Die neue EZB-Chefin will den Klimaschutz stärker berücksichtigen.

Von Markus Zydra

Christine Lagarde, Präsidentin der Europäischen Zentralbank, möchte dort den Klimawandel stärker berücksichtigen. Da geht es beispielsweise um die Frage, ob die EZB noch Anleihen von Unternehmen kaufen sollte, deren Geschäftsmodelle Klimarisiken ausgesetzt sind. Die Debatte ist kontrovers. Das belegt eine Umfrage bei 33 Zentralbanken und Regulierungsbehörden. Demnach bezeichnen 70 Prozent der befragten Institutionen den Klimawandel als "große Bedrohung" für die Finanzstabilität, doch nur 55 Prozent der Notenbanken haben in ihren Modellen mögliche Klimarisiken überhaupt im Blick, so das Ergebnis einer Studie, die von der Steuerberatungs- und Wirtschaftsprüfungsgesellschaft Mazars und dem Official Monetary and Financial Institutions Forum am Mittwoch veröffentlicht wurde. Zwölf Prozent der befragten Notenbanken sagen: Der Kampf gegen den Klimawandel sei Aufgabe der Politiker, nicht der Notenbanker.

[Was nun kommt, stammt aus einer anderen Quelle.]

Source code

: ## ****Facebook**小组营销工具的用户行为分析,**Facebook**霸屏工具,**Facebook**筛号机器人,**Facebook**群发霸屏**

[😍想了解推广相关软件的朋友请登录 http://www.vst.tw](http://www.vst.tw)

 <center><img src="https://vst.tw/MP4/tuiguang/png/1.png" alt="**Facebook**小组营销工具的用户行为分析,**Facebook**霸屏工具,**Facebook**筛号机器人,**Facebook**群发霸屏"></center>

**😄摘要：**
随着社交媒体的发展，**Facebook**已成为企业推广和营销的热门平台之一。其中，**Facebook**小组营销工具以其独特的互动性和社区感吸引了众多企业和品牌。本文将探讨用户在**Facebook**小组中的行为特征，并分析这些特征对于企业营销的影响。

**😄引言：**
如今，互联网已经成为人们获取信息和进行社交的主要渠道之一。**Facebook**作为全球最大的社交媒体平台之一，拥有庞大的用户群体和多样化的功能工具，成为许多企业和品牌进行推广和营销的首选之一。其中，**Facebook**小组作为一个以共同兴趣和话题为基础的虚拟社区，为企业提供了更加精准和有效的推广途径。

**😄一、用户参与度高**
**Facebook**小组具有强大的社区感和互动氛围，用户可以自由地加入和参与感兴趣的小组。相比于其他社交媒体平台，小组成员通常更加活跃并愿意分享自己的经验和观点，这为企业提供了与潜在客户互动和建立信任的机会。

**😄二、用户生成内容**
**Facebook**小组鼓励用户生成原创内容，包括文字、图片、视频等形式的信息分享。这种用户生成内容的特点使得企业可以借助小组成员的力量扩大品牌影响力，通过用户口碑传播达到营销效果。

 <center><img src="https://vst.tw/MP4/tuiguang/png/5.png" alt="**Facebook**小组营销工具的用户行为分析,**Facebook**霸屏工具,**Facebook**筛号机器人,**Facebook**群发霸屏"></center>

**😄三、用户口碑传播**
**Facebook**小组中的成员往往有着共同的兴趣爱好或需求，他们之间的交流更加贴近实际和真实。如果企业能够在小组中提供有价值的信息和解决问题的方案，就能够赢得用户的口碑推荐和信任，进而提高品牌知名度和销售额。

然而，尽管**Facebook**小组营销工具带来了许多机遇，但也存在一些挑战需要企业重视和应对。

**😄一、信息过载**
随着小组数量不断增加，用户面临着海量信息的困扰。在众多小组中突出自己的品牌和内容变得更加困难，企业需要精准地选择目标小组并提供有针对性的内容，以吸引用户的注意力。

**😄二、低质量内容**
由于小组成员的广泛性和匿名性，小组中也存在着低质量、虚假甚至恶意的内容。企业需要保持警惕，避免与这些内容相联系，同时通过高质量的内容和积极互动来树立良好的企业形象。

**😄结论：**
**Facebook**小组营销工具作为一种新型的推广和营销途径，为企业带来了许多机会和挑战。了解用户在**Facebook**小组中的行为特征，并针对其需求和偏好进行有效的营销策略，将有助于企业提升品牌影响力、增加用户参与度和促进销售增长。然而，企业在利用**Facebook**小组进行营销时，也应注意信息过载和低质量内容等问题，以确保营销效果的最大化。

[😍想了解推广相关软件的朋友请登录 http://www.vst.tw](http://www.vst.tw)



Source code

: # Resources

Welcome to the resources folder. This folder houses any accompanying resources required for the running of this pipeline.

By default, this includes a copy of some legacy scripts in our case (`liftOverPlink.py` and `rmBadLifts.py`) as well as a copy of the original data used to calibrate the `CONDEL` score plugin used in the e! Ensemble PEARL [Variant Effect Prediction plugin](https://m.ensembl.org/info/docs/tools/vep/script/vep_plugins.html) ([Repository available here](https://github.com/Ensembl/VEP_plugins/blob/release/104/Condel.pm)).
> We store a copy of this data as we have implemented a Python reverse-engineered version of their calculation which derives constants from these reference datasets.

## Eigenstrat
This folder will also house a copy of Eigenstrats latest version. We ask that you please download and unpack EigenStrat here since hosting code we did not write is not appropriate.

Doch Zentralbanker müssen die Risiken des Klimawandels für die Stabilität des Finanzsystems besser verstehen. Die Umfrage macht deutlich, dass dafür immer noch die analytischen Instrumente fehlen. Auch die Datenqualität sei unzureichend. Die Bank für Internationalen Zahlungsausgleich, die Zentralbank der Zentralbanken, hat jüngst eine Studie mit dem Titel "The green swan" veröffentlicht, darin enthalten auch die Warnung des scheidenden Präsidenten der Bank of England, Mark Carney: Man könne den Kampf gegen den Klimawandel gewinnen, und trotzdem alles verlieren. Dann nämlich, wenn die Regeln zum Schutz des Klimas zu schnell und rabiat verschärft würden, etwa durch eine massive Erhöhung der Kohlenstoffdioxidabgaben. Dadurch könnten bestimmte - klimaschädliche - Firmen praktisch über Nacht ihren Wert an den Börsen verlieren, was eine Kettenreaktion auslösen würde. Die Fachleute sprechen von "stranded assets".

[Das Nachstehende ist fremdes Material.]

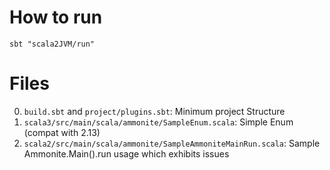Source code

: # How to run

`sbt "scala2JVM/run"`

# Files

0. `build.sbt` and `project/plugins.sbt`: Minimum project Structure
1. `scala3/src/main/scala/ammonite/SampleEnum.scala`: Simple Enum (compat with 2.13)
2. `scala2/src/main/scala/ammonite/SampleAmmoniteMainRun.scala`: Sample Ammonite.Main().run usage which exhibits issues
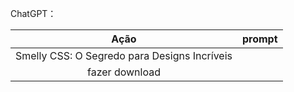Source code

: ChatGPT：

|   Ação   | prompt                                                                                                                                                                                                                                                                         |
| :------: | ------------------------------------------------------------------------------------------------------------------------------------------------------------------------------------------------------------------------------------------------------------------------------ |
|  Smelly CSS: O Segredo para Designs Incríveis  |                                                         |
| fazer download |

Auch in der Bankenaufsicht spielen Klimarisiken inzwischen eine Rolle. Die Kreditinstitute in Europa müssen darlegen, ob und wie sie die möglichen Kreditausfallrisiken kontrollieren. Die Aufsichtsbehörden planen auch entsprechende Stresstests, so die Umfrage, allerdings hätten erst 15 Prozent der Behörden konkrete Maßnahmen ergriffen.

Die Denkfabrik New Economics Foundation hat ausgerechnet, dass die wichtigsten Notenbanken der Welt rund zwölf Milliarden Dollar in Aktien und Anleihen investiert haben, die mit der Kohleindustrie verknüpft sind. Ihr Ratschlag: Die Notenbanken sollten mit gutem Beispiel vorangehen und die Wertpapiere verkaufen.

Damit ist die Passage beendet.